If you would have asked me 18 months ago if I was aware of my fears and insecurities, I would have said, “Yes.”
It was about at that same time that I was doing a deep dive into the connection between trauma and mindsets/vertical development. I was reading almost any book on trauma that I could get my hands on.
One of the early books that I picked up, and probably still my favorite book on trauma, was The Body Keeps the Score by Bessel van der Kolk.
At the end of the book, van der Kolk walks through the research on various different trauma healing treatments. One of the treatments that caught my attention was a form of trauma therapy called EMDR (Eye Movement Desensitization and Reprocessing). This caught my attention because (1) I had never heard of it, and (2) of the different therapy methodologies, research was indicating that it was perhaps the most effective at treating trauma.
If you are unfamiliar EMDR, it involves exploring past traumatic events while engaging in bilateral stimulation in the form of either tapping your shoulders/arms back and forth, listening to a ping go back and forth, or shifting your eyes back and forth.
Research doesn’t really know why, but this bilateral stimulation opens up neural pathways to:
- Better explore past traumatic events
- Desensitize those traumatic events
- Reprocess those traumatic events in a healthy way.

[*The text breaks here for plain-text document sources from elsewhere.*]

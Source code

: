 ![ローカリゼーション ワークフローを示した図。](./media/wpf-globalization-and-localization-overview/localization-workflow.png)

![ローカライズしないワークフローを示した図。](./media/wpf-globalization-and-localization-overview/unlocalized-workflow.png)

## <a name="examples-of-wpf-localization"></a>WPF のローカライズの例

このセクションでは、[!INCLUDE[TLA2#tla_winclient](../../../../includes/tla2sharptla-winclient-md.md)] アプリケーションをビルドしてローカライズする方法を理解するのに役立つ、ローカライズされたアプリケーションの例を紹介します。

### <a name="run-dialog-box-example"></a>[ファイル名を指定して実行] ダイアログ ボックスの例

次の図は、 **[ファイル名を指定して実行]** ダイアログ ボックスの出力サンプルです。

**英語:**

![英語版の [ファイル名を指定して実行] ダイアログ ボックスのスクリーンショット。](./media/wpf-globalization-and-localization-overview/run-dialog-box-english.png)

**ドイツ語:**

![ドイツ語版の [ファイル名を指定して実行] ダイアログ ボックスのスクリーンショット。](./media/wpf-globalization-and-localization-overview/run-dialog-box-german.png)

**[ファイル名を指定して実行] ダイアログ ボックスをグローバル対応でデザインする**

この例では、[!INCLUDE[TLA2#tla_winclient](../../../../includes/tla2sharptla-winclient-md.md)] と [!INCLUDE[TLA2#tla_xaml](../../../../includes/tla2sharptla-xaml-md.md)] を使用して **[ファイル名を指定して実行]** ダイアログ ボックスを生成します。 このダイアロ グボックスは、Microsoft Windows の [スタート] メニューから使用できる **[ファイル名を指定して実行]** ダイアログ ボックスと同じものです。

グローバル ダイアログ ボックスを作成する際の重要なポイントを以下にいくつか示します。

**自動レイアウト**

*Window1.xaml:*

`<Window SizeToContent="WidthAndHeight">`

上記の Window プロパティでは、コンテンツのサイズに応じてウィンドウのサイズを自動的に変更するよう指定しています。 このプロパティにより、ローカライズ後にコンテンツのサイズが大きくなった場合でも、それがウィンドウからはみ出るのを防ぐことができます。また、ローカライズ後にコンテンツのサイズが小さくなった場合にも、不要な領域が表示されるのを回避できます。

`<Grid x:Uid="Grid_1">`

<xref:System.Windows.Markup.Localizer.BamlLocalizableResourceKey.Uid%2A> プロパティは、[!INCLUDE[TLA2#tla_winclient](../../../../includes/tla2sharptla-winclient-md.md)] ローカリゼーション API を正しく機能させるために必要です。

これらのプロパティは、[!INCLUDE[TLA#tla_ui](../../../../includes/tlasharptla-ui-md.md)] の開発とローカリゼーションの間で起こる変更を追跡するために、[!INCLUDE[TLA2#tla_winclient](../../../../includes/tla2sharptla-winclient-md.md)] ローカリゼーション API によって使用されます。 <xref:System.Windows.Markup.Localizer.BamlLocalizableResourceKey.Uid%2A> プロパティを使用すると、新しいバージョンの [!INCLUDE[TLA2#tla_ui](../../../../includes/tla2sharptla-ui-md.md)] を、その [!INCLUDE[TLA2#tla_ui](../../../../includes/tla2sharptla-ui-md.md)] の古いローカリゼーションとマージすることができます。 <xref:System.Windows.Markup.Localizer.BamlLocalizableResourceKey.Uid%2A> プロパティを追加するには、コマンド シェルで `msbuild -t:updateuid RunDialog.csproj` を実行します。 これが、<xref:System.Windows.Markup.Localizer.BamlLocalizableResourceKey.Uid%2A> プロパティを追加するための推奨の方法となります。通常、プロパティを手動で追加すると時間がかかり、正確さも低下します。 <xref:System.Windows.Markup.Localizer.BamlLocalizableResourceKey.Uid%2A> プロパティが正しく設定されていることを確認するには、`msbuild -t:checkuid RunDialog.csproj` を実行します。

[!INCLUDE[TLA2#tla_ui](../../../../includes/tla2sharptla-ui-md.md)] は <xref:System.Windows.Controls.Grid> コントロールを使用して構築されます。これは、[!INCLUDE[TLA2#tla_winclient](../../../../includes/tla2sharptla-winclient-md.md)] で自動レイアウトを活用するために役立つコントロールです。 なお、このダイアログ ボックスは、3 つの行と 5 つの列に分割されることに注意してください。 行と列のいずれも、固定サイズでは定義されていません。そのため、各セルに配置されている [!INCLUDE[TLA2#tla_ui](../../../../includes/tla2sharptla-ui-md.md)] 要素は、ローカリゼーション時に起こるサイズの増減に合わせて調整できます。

To me, this seemed a bit hocus pocus, but given the strength of the research findings, it is something I wanted to try out for myself. Shortly thereafter, I started doing EMDR with a trauma therapist.
But, here is the thing, I didn’t think that I had experienced trauma in my life. So, for me, I went into therapy thinking that it might help me clear some high-level mental blocks.
As I engaged in EMDR, we quickly honed in on places where I had some mental blocks. Once we found these blocks, over weeks, my therapist guided me in the process of discovering the root of these blocks.
Awakening to My Fears and Insecurities
What I discovered, to my surprise, was that there were at least two traumatic events that occurred during my childhood that have been playing a significant and limiting role in my life.
Both of these events were instances where I needed significant emotional support from my parents, but I never received it.
What I have come to discover is that while my parents were always there for me physically (e.g., they went to all of my sporting events), they were rarely there for me emotionally. From a very early age, I had learned that it was up to me to meet my own emotional needs. It is this lack of emotional support that led to me:
- Becoming an incredibly independent person
- Constantly avoiding my own emotions and the emotions of others
- Having a hard time trusting others, particularly when it comes to the idea of others meeting my emotional needs
What I have since learned is that for essentially my entire life, I have lived void of emotional connection.
When I was in Mind 1.0 from the time I was a teenager until about 30, I sought to fill this void by standing in with my various social and religious groups.
When I shifted into Mind 2.0 around 30, I can now see how I nonconsciously believed that if I can stand out, advance, win, and get ahead, I will be worthy of deep emotional connection.
But, of course, that is a thirst that can never be quenched by others. It is only a thirst that can be quenched through personal healing.
So, over the last 18 months, I have been working with a trauma therapist. During this time, my therapist has noticed that I have become softer and more emotional. Tears come more easily now than ever before. And, I feel like I am in a better mental and emotional place than I have ever been.
Stepping into Mind 3.0
Knowing about and talking about vertical development, it has been easy for me to admit that I have largely been driven by a Mind 2.0 internal operating system. But, through the trauma work that I have been doing, I feel like I am spending a much larger percentage of my time in Mind 3.0.
My development journey surely isn’t done, and I don’t think any vertical development journey ever really is. We can always level up.
I don’t know when I will be done working with my trauma therapist, but I can honestly say that I have loved the process of working with her. It isn’t easy or comfortable work, but I have found it so incredibly insightful. I continue to draw new connections between my past and how I manifest myself in the present. The more I awaken to these connections, the more empowered I feel to let go of who I have been and grab hold of a better version of myself.